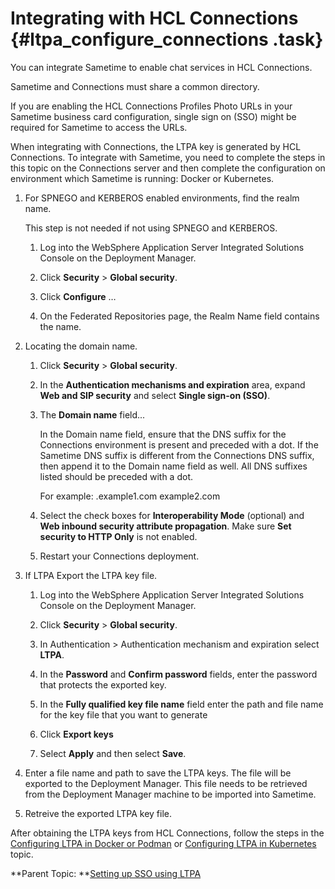 # Integrating with HCL Connections {#ltpa_configure_connections .task}

You can integrate Sametime to enable chat services in HCL Connections.

Sametime and Connections must share a common directory.

If you are enabling the HCL Connections Profiles Photo URLs in your Sametime business card configuration, single sign on \(SSO\) might be required for Sametime to access the URLs.

When integrating with Connections, the LTPA key is generated by HCL Connections. To integrate with Sametime, you need to complete the steps in this topic on the Connections server and then complete the configuration on environment which Sametime is running: Docker or Kubernetes.

1.  For SPNEGO and KERBEROS enabled environments, find the realm name.

    This step is not needed if not using SPNEGO and KERBEROS.

    1.  Log into the WebSphere Application Server Integrated Solutions Console on the Deployment Manager.

    2.  Click **Security** \> **Global security**.

    3.  Click **Configure** …

    4.  On the Federated Repositories page, the Realm Name field contains the name.

2.  Locating the domain name.

    1.  Click **Security** \> **Global security**.

    2.  In the **Authentication mechanisms and expiration** area, expand **Web and SIP security** and select **Single sign-on \(SSO\)**.

    3.  The **Domain name** field...

        In the Domain name field, ensure that the DNS suffix for the Connections environment is present and preceded with a dot. If the Sametime DNS suffix is different from the Connections DNS suffix, then append it to the Domain name field as well. All DNS suffixes listed should be preceded with a dot.

        For example: .example1.com example2.com

    4.  Select the check boxes for **Interoperability Mode** \(optional\) and **Web inbound security attribute propagation**. Make sure **Set security to HTTP Only** is not enabled.

    5.  Restart your Connections deployment.

3.  If LTPA Export the LTPA key file.

    1.  Log into the WebSphere Application Server Integrated Solutions Console on the Deployment Manager.

    2.  Click **Security** \> **Global security**.

    3.  In Authentication \> Authentication mechanism and expiration select **LTPA**.

    4.  In the **Password** and **Confirm password** fields, enter the password that protects the exported key.

    5.  In the **Fully qualified key file name** field enter the path and file name for the key file that you want to generate

    6.  Click **Export keys**

    7.  Select **Apply** and then select **Save**.

4.  Enter a file name and path to save the LTPA keys. The file will be exported to the Deployment Manager. This file needs to be retrieved from the Deployment Manager machine to be imported into Sametime.

5.  Retreive the exported LTPA key file.


After obtaining the LTPA keys from HCL Connections, follow the steps in the [Configuring LTPA in Docker or Podman](ltpa_configure_docker.md) or [Configuring LTPA in Kubernetes](ltpa_configure_kubernetes.md) topic.

**Parent Topic:  **[Setting up SSO using LTPA](enabling_sso_ltpa.md)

========

Work required = Each line in the listing above from the one containing "In the Domain" through the one containing "the exported key." should be repeated exactly, and no other line.

Result of this exercise =
        In the Domain name field, ensure that the DNS suffix for the Connections environment is present and preceded with a dot. If the Sametime DNS suffix is different from the Connections DNS suffix, then append it to the Domain name field as well. All DNS suffixes listed should be preceded with a dot.

        For example: .example1.com example2.com

    4.  Select the check boxes for **Interoperability Mode** \(optional\) and **Web inbound security attribute propagation**. Make sure **Set security to HTTP Only** is not enabled.

    5.  Restart your Connections deployment.

3.  If LTPA Export the LTPA key file.

    1.  Log into the WebSphere Application Server Integrated Solutions Console on the Deployment Manager.

    2.  Click **Security** \> **Global security**.

    3.  In Authentication \> Authentication mechanism and expiration select **LTPA**.

    4.  In the **Password** and **Confirm password** fields, enter the password that protects the exported key.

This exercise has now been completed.